JPMorgan Cazenove (which is regulated in the UK by the Financial Services Authority) is acting exclusively for Waterford Wedgwood as lead manager in relation to the Placing and no one else (including the recipients of this announcement) in connection with the arrangements described in this announcement and will not be responsible to anyone other than the Company for providing the protections afforded to customers of JPMorgan Cazenove or for advising any other person in connection with the arrangements described in this announcement. JPMorgan Cazenove makes no representation, express or implied, with respect to the accuracy or completeness of any information contained in this announcement and accepts no responsibility for, nor does it authorise, the contents of this announcement or its issue, including without limitation under section 41 of the Investment Funds, Companies and Miscellaneous Provisions Act 2005, or Regulation 31 of the Irish Prospectus Regulations or any other statement made or purported to be made by the Company, or on its behalf, in connection with the Company, the Open Offer, the Placing, Admission, the Placing Units, the Stock Units, Preference Shares or any or the other arrangements described in this announcement, and accordingly disclaims all and any liability whatsoever whether arising out of tort, contract or otherwise which it might otherwise have in respect of this announcement or any other statement.
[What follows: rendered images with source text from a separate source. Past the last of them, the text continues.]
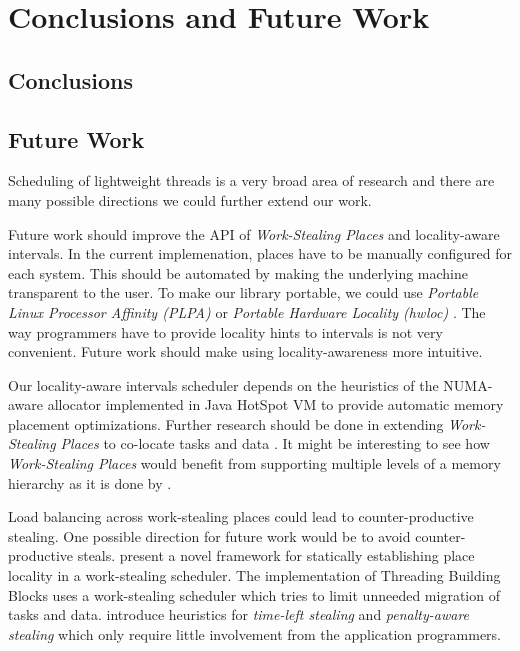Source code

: 
\chapter{Conclusions and Future Work}
\label{chap:locality-conclusions}

\section{Conclusions}
\label{sec:locality-conclusions-and-future-work-conclusions}



\section{Future Work}
\label{sec:locality-conclusions-and-future-work-future-work}

Scheduling of lightweight threads is a very broad area of research and
there are many possible directions we could further extend our work.

Future work should improve the API of \emph{Work-Stealing Places} and
locality-aware intervals. In the current implemenation, places have to
be manually configured for each system. This should be automated by
making the underlying machine transparent to the user. To make our
library portable, we could use \emph{Portable Linux Processor Affinity
  (PLPA)} \cite{OpenMPI2010a} or \emph{Portable Hardware Locality
  (hwloc)} \cite{OpenMPI2010}. The way programmers have to provide
locality hints to intervals is not very convenient. Future work should
make using locality-awareness more intuitive.

Our locality-aware intervals scheduler depends on the heuristics of
the NUMA-aware allocator implemented in Java HotSpot VM to provide
automatic memory placement optimizations. Further research should be
done in extending \emph{Work-Stealing Places} to co-locate tasks and
data \cite{HJ, Charles2005, Saraswat2010}. It might be interesting to
see how \emph{Work-Stealing Places} would benefit from supporting
multiple levels of a memory hierarchy as it is done by
\textcite{Yan2009}.

Load balancing across work-stealing places could lead to
counter-productive stealing. One possible direction for future work
would be to avoid counter-productive steals. \textcite{Agarwal2008}
present a novel framework for statically establishing place locality
in a work-stealing scheduler. The implementation of Threading Building
Blocks \cite{Contreras2008, Reinders2007} uses a work-stealing
scheduler which tries to limit unneeded migration of tasks and
data. \textcite{Gaud2010} introduce heuristics for \emph{time-left
  stealing} and \emph{penalty-aware stealing} which only require
little involvement from the application programmers.

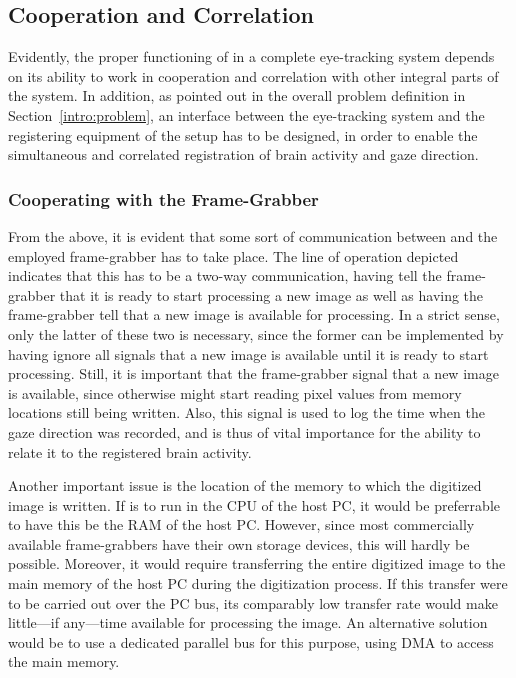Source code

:\subsection{Cooperation and Correlation}
\label{algo:future:cooperate}

Evidently, the proper functioning of {\octopus} in a complete
eye-tracking system depends on its ability to work in cooperation and
correlation with other integral parts of the system.  In addition, as
pointed out in the overall problem definition in
Section~\ref{intro:problem}, an interface between the eye-tracking
system and the registering equipment of the setup has to be designed,
in order to enable the simultaneous and correlated registration of
brain activity and gaze direction.

\subsubsection{Cooperating with the Frame-Grabber}

From the above, it is evident that some sort of communication between
{\octopus} and the employed frame-grabber has to take place.  The line
of operation depicted indicates that this has to be a two-way
communication, having {\octopus} tell the frame-grabber that it is
ready to start processing a new image as well as having the
frame-grabber tell {\octopus} that a new image is available for
processing.  In a strict sense, only the latter of these two is
necessary, since the former can be implemented by having {\octopus}
ignore all signals that a new image is available until it is ready to
start processing.  Still, it is important that the frame-grabber
signal that a new image is available, since otherwise {\octopus} might
start reading pixel values from memory locations still being written.
Also, this signal is used to log the time when the gaze direction was
recorded, and is thus of vital importance for the ability to relate it
to the registered brain activity.

Another important issue is the location of the memory to which the
digitized image is written.  If {\octopus} is to run in the CPU of the
host PC, it would be preferrable to have this be the RAM of the host
PC.  However, since most commercially available frame-grabbers have
their own storage devices, this will hardly be possible.  Moreover, it
would require transferring the entire digitized image to the main
memory of the host PC during the digitization process.  If this
transfer were to be carried out over the PC bus, its comparably low
transfer rate would make little---if any---time available for
processing the image.  An alternative solution would be to use a
dedicated parallel bus for this purpose, using DMA to access the main
memory.  

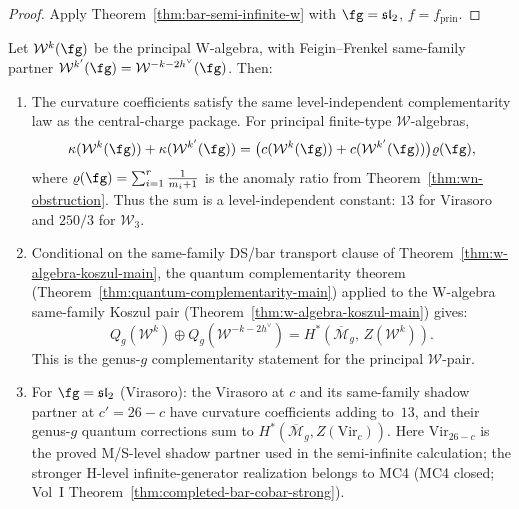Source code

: \begin{proof}
Apply Theorem~\ref{thm:bar-semi-infinite-w} with
$\fg = \mathfrak{sl}_2$, $f = f_{\mathrm{prin}}$.
\end{proof}

\begin{corollary}
\label{cor:anomaly-duality-w}
Let $\mathcal{W}^k(\fg)$ be the principal W-algebra, with
Feigin--Frenkel same-family partner
$\mathcal{W}^{k'}(\fg) = \mathcal{W}^{-k-2h^\vee}(\fg)$.
Then:
\begin{enumerate}[label=\textup{(\alph*)}]
\item The curvature coefficients satisfy the same
level-independent complementarity law as the central-charge
package. For principal finite-type $\mathcal{W}$-algebras,
\[
\kappa(\mathcal{W}^k(\fg)) + \kappa(\mathcal{W}^{k'}(\fg))
= \bigl(c(\mathcal{W}^k(\fg)) + c(\mathcal{W}^{k'}(\fg))\bigr)
\varrho(\fg),
\]
where $\varrho(\fg) = \sum_{i=1}^r \frac{1}{m_i+1}$ is the anomaly
ratio from Theorem~\ref{thm:wn-obstruction}. Thus the sum is a
level-independent constant: $13$ for Virasoro and $250/3$ for
$\mathcal{W}_3$.

\item Conditional on the same-family DS/bar transport clause of
Theorem~\ref{thm:w-algebra-koszul-main}, the quantum complementarity theorem
\textup{(}Theorem~\textup{\ref{thm:quantum-complementarity-main})}
applied to the W-algebra same-family Koszul pair
\textup{(}Theorem~\textup{\ref{thm:w-algebra-koszul-main})} gives:
\[
Q_g(\mathcal{W}^k) \oplus Q_g(\mathcal{W}^{-k-2h^\vee})
= H^*(\overline{\mathcal{M}}_g,\, Z(\mathcal{W}^k)).
\]
This is the genus-$g$ complementarity statement for the principal
$\mathcal{W}$-pair.

\item For $\fg = \mathfrak{sl}_2$
\textup{(}Virasoro\textup{)}: the Virasoro at
$c$ and its same-family shadow partner at $c' = 26 - c$ have
curvature coefficients adding to~$13$, and their
genus-$g$ quantum corrections sum to
 $H^*(\overline{\mathcal{M}}_g, Z(\mathrm{Vir}_c))$. Here
 $\mathrm{Vir}_{26-c}$ is the proved M/S-level shadow partner used in
 the semi-infinite calculation; the stronger H-level
 infinite-generator realization belongs to MC4
 (MC4 closed; Vol~I Theorem~\ref{thm:completed-bar-cobar-strong}).
\end{enumerate}
\end{corollary}

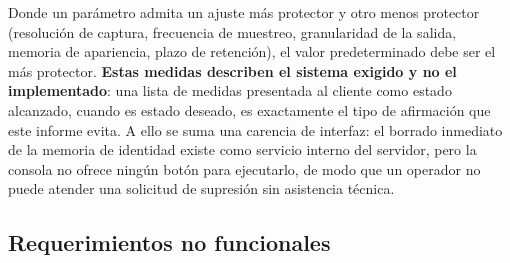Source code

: Donde un parámetro admita un ajuste más protector y otro menos protector (resolución de
captura, frecuencia de muestreo, granularidad de la salida, memoria de apariencia, plazo de
retención), el valor predeterminado debe ser el más protector. \textbf{Estas medidas describen el
sistema exigido y no el implementado}: una lista de medidas presentada al cliente como estado
alcanzado, cuando es estado deseado, es exactamente el tipo de afirmación que este informe
evita. A ello se suma una carencia de interfaz: el borrado inmediato de la memoria de identidad
existe como servicio interno del servidor, pero la consola no ofrece ningún botón para
ejecutarlo, de modo que un operador no puede atender una solicitud de supresión sin
asistencia técnica.

\subsection{Requerimientos no funcionales}
\label{subsec:rnf}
Lazard (which is registered as a brokerߛdealer with the Financial Industry Regulatory Authority) is acting exclusively for Waterford Wedgwood, as US lead manager in relation to the Placing (which is not a public offering in the US) and no one else (including the recipients of this announcement) in connection with the arrangements described in this announcement and will not be responsible to anyone other than the Company for providing the protections afforded to customers of Lazard or for advising any other person in connection with the arrangements described in this announcement. Lazard makes no representation, express or implied, with respect to the accuracy or completeness of any information contained in this announcement and accepts no responsibility for, nor does it authorise, the contents of this announcement, or its issue, including without limitation under section 41 of the Investment Funds, Companies and Miscellaneous Provisions Act 2005, or Regulation 31 of the Irish Prospectus Regulations or any other statement made or purported to be made by the Company or on its behalf, in connection with the Company, the Open Offer, the Placing, Admission, the Placing Units, the Stock Units, Preference Shares or any or the other arrangements described in this announcement, and accordingly disclaims all and any liability whatsoever whether arising out of tort, contract or otherwise which it might otherwise have in respect of this announcement or any other statement.


This announcement is not a Prospectus but an advertisement. A Prospectus relating to the 2008 Equity Issue was published on 18 September, 2008. Investors should only rely on the information contained in the Prospectus and any documents incorporated therein by reference.